What changed
RBI issued a master circular consolidating all previous guidelines on call/notice money market operations into one document. No new rules were introduced; the circular merely updates and compiles existing instructions for easier reference.
What it means for you
Banks and primary dealers now have a single reference document for call/notice money market rules, reducing confusion from multiple circulars. The prudential limits on borrowing and lending remain unchanged, so compliance requirements stay the same. This consolidation helps streamline internal processes and audits.
What you must do
- Review the master circular to ensure your treasury operations align with the consolidated guidelines.
- Update internal policy documents and training materials to reference this master circular instead of older circulars.
- Verify that your call/notice money market transactions comply with the specified prudential limits on borrowing and lending.
- Ensure reporting formats and dealing session timings (9:00 am to 5:00 pm) are correctly followed.
Who it affects
Scheduled commercial banks (excluding RRBs), Co-operative banks (excluding Land Development Banks), Primary dealers
What are the borrowing limits for scheduled commercial banks in the call/notice money market?

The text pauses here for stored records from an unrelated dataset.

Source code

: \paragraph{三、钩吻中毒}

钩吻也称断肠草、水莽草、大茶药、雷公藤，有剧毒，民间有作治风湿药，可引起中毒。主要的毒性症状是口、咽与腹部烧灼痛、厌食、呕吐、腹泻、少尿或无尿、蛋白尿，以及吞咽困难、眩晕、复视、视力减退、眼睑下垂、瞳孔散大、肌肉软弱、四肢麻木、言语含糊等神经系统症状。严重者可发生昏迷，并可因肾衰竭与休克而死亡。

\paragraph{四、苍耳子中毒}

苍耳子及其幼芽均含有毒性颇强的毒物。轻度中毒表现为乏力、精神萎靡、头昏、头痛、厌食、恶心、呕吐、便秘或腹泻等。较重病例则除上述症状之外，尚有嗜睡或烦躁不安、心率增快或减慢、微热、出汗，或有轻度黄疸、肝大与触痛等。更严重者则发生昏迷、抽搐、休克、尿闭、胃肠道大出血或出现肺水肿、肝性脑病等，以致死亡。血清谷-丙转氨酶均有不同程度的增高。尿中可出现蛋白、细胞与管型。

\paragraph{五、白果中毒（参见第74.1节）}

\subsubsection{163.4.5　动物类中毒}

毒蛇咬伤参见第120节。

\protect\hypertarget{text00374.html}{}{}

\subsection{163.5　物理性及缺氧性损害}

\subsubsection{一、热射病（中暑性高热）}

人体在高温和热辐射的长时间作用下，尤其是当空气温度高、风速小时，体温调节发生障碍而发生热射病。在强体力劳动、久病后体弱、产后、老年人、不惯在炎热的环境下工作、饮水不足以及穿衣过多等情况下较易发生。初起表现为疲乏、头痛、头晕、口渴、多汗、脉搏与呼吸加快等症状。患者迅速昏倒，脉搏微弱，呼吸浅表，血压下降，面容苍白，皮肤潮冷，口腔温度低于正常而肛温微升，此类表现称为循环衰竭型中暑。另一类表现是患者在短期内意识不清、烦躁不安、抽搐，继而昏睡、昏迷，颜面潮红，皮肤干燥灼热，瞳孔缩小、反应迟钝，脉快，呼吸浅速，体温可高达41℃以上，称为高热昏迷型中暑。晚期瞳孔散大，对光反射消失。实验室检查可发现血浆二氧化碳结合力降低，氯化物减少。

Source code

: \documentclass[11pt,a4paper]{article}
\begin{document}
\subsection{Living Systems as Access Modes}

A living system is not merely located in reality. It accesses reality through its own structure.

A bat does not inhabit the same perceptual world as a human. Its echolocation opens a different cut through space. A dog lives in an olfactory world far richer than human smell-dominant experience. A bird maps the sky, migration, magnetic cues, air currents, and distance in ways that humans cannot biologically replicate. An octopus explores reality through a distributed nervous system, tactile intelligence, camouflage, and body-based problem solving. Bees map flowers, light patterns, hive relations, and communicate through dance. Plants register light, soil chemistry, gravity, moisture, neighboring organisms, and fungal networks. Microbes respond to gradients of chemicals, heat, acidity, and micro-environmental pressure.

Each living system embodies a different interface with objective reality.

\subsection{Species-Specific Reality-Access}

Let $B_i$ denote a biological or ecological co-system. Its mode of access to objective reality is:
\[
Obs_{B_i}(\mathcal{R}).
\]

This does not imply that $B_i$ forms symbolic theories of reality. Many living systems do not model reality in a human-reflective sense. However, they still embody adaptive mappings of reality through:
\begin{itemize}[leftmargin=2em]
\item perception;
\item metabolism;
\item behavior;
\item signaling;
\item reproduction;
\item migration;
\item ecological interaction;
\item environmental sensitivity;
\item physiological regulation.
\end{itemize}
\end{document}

On a fortnightly average basis, borrowing must not exceed 100% of capital funds (Tier I + Tier II). However, on any single day during a fortnight, borrowing can go up to 125% of capital funds.
Are non-bank institutions allowed to participate in the call/notice money market?
No, non-bank institutions other than primary dealers are not permitted to participate in the call/notice money market.
What is the dealing session for call/notice money market transactions?
Deals can be executed from 9:00 am to 5:00 pm on weekdays and from 9:00 am to 2:00 pm on Saturdays or as specified by RBI from time to time.